# Lunar Eclipse: Entered in style



## ABE (Oct 19, 2013)

Last night  I was entered into the first degree of masonry at Stewart manor #56.  Brethren I did not know came out just for me, and put on a great degree all from memory. The experience, kindness and acceptance proved that joining the craft was one of the best decisions of my life...the the memory work begin..the journey east has begun.......


My Freemasonry HD


----------



## Benjamin Baxter (Oct 19, 2013)

Congrats, brother. I am glad you had an awesome degree. Good luck with the memory work and here a tip. Listen well and talk slow. These were my two hardest things to try to learn and I am still learning them to this day. I am sure you will do great.


----------



## BroBook (Oct 19, 2013)

Bro. Bennylee said:


> Congrats, brother. I am glad you had an awesome degree. Good luck with the memory work and here a tip. Listen well and talk slow. These were my two hardest things to try to learn and I am still learning them to this day. I am sure you will do great.

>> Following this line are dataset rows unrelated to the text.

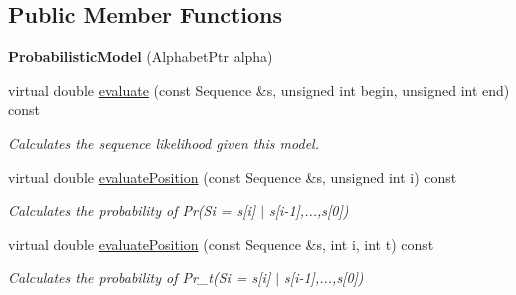 \subsection*{Public Member Functions}
\begin{DoxyCompactItemize}
\item 
\mbox{\label{classtops_1_1ProbabilisticModel_a79e266e7d01a22b1a4dea5dd3d77d468}} 
{\bfseries Probabilistic\+Model} (Alphabet\+Ptr alpha)
\item 
\mbox{\label{classtops_1_1ProbabilisticModel_a6c7312aec9b63195c18f49d75399f61f}} 
virtual double \hyperlink{classtops_1_1ProbabilisticModel_a6c7312aec9b63195c18f49d75399f61f}{evaluate} (const Sequence \&s, unsigned int begin, unsigned int end) const
\begin{DoxyCompactList}\small\item\em Calculates the sequence likelihood given this model. \end{DoxyCompactList}\item 
\mbox{\label{classtops_1_1ProbabilisticModel_aedb06966b655ff01de373fafc5449c8d}} 
virtual double \hyperlink{classtops_1_1ProbabilisticModel_aedb06966b655ff01de373fafc5449c8d}{evaluate\+Position} (const Sequence \&s, unsigned int i) const
\begin{DoxyCompactList}\small\item\em Calculates the probability of Pr(Si = s\mbox{[}i\mbox{]} $\vert$ s\mbox{[}i-\/1\mbox{]},...,s\mbox{[}0\mbox{]}) \end{DoxyCompactList}\item 
\mbox{\label{classtops_1_1ProbabilisticModel_a759335f8c811c1fcc9a64a77f3753420}} 
virtual double \hyperlink{classtops_1_1ProbabilisticModel_a759335f8c811c1fcc9a64a77f3753420}{evaluate\+Position} (const Sequence \&s, int i, int t) const
\begin{DoxyCompactList}\small\item\em Calculates the probability of Pr\+\_\+t(Si = s\mbox{[}i\mbox{]} $\vert$ s\mbox{[}i-\/1\mbox{]},...,s\mbox{[}0\mbox{]}) \end{DoxyCompactList}\item 
\mbox{\label{classtops_1_1ProbabilisticModel_a861d4381848b9e8d5794d546fd145599}} 

\end{DoxyCompactItemize}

Good advice ! How could he tell it was from memory?


My Freemasonry HD


----------



## ABE (Oct 19, 2013)

[Q UOTE=BroBook;114300]Good advice ! How could he tell it was from memory?


My Freemasonry HD[/QUOTE]
After being brought to light I thought I would see those cipher books but no one had it out.  I had previously attended there officer instillation and had noticed then also the brethren did the the entire ceremony from memory......



My Freemasonry HD


----------



## nayef (Oct 19, 2013)

Congrats Brother 
Wish you all the best and enlightenment in your journey  


My Freemasonry HD


----------



## Brother JC (Oct 19, 2013)

Congratulations!


----------



## Bro. Stewart P.M. (Oct 20, 2013)

Congratulations and welcome!


----------



## ABE (Nov 2, 2013)

Bro. Stewart said:


> Congratulations and welcome!



Update, found proficient and a date set for my FC.... Beginning to understand and I am hungry for more light. 


Stewart Manor #56 F&AM


----------